# Is my Well pressure switch wired right?



## Joe.G (Jun 26, 2012)

Hi, Today I decided to clean out the tube that the Well pressure switch is connected to ( Completely clogged not sure how it was working ) and I cleaned up the switch.
I have a Sta - Rite SK 2 switch which I adjusted to be a 40/60. I also have a 1/2 HP 230 Volt well pump.

Now I have had no problems but my wiring does not seem to be like anything I have seen on the net.

The first pic is of my cover
2nd is my switch
3 and 4 are samples off the Net.
Mine is wired 2 out side posts to a 2 pole 20 amp breaker and the middle wires go to my Pump.
I did attach wires better when I put it back together.


----------



## nchobbyfarm (Apr 10, 2011)

Your switch is wired with the opposite colors going to the pump leads. If it pumps, all is ok. If you pull the pump in the future, reverse both ends of the wires and your colors would match the other photos.


----------



## GunMonkeyIntl (May 13, 2013)

Yes. Probably. 
The only thing different between the diagram on your cover, and your actual wiring is that the inside pair is reversed, but, since it’s 220 AC, the pump the doesn’t know.


----------



## bobp (Mar 4, 2014)

It looks correct to me, but it's hard to be exact, as I have no way of knowing which of the NM cables is the motor lead.
The motor lead should land on the middle pair, L1 black on the left side, L2 white on the right. But I agree with the fella above.....if it works....let it be


----------



## Oxankle (Jun 20, 2003)

And if it works now, don't change anything when you work on the well.


----------



## AmericanStand (Jul 29, 2014)

What prompted you to clean that little tube ?
Your PM schedule is way better than mine.


----------



## Joe.G (Jun 26, 2012)

American Stand, I decided to clean out all of my fixture screens, I then I remembered that sometimes the tube for the switch gets clogged so i decided to check, And it was packed right full I have no idea how the switch was still working. I did notice about a 5 PSI increase on the gague after the cleaning.

Okay so mine is right?

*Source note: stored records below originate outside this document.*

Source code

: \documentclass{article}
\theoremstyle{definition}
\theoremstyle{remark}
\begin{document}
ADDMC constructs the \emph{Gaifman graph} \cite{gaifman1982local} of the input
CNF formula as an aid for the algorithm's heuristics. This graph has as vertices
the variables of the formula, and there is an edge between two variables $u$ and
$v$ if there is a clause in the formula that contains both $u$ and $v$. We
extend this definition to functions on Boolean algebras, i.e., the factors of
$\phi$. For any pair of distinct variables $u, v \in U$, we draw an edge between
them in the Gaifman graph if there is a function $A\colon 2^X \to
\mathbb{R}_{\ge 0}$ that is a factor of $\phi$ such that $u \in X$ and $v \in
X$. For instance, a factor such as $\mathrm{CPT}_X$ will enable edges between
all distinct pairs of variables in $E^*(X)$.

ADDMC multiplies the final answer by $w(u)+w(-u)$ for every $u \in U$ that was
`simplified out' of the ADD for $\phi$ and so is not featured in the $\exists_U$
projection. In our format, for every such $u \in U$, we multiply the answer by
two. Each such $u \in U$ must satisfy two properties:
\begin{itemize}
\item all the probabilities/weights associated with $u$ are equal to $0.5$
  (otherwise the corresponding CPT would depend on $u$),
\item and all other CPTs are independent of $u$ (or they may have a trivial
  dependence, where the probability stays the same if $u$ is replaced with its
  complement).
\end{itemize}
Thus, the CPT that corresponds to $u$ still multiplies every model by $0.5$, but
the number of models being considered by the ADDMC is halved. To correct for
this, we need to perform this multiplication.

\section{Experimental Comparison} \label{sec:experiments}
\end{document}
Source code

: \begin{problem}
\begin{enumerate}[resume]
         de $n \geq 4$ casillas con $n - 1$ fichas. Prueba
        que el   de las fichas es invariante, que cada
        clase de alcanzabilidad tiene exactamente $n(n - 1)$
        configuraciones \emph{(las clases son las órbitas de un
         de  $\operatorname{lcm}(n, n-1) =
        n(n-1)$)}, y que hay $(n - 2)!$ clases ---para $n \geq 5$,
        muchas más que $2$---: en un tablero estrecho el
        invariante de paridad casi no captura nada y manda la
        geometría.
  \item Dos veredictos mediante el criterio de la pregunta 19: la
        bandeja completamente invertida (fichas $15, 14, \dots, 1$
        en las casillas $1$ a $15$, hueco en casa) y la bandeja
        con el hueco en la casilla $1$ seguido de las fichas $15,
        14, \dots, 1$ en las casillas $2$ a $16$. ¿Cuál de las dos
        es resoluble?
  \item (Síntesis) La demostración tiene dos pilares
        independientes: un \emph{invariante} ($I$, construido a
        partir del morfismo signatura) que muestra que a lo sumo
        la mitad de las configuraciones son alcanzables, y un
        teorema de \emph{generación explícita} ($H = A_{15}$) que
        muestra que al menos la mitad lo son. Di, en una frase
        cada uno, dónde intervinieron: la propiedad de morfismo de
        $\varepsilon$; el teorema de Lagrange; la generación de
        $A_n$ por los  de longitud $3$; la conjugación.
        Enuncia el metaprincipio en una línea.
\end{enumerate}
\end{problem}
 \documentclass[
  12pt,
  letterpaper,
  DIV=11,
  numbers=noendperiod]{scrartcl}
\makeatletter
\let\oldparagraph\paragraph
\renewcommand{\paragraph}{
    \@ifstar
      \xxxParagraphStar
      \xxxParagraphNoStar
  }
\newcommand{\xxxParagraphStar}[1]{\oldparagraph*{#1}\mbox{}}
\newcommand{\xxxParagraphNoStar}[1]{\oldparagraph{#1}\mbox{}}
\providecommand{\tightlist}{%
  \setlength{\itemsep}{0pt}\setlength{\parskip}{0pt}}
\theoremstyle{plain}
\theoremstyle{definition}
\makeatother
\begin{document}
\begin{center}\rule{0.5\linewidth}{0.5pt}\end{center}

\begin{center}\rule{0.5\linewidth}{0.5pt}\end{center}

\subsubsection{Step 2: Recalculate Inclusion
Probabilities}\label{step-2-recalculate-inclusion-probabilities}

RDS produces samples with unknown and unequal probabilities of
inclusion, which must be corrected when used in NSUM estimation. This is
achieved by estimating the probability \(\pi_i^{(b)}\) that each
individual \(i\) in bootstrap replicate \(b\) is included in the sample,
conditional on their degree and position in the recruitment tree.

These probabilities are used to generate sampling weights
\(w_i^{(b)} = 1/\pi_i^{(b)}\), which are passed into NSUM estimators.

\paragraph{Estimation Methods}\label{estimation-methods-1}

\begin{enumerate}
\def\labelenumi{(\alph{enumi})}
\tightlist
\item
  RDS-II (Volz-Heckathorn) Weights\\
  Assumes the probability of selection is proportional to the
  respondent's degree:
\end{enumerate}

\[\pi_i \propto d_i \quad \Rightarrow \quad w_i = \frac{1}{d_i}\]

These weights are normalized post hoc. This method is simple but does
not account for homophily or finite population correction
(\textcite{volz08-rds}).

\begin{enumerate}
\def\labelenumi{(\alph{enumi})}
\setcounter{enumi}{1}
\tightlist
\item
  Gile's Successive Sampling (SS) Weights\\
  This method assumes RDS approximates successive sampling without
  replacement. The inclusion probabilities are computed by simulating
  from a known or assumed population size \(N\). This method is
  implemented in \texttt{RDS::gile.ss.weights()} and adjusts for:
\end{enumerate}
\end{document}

I could switch the two power wires ( White and black from breaker box ) with each other and also switch the two motor wires ( White and Black center wires ) with each other and it would be fine?

Why do the pictures I took from the net have black with black and white with white? It appears they dont have the motor hooked to both center screws which the label says they are for the motor.

I am trying to learn and I thank you guys for the help


----------



## aart (Oct 20, 2012)

For the future.....I always take a pic before I disconnect anything.


----------



## AmericanStand (Jul 29, 2014)

Wow Joe you are on it !
Wish I could help you with the wire thing but I gotta go with the others and see if it’s not broke don’t fix it


----------



## Bearfootfarm (Jul 13, 2006)

aart said:


> I always take a pic before I disconnect anything.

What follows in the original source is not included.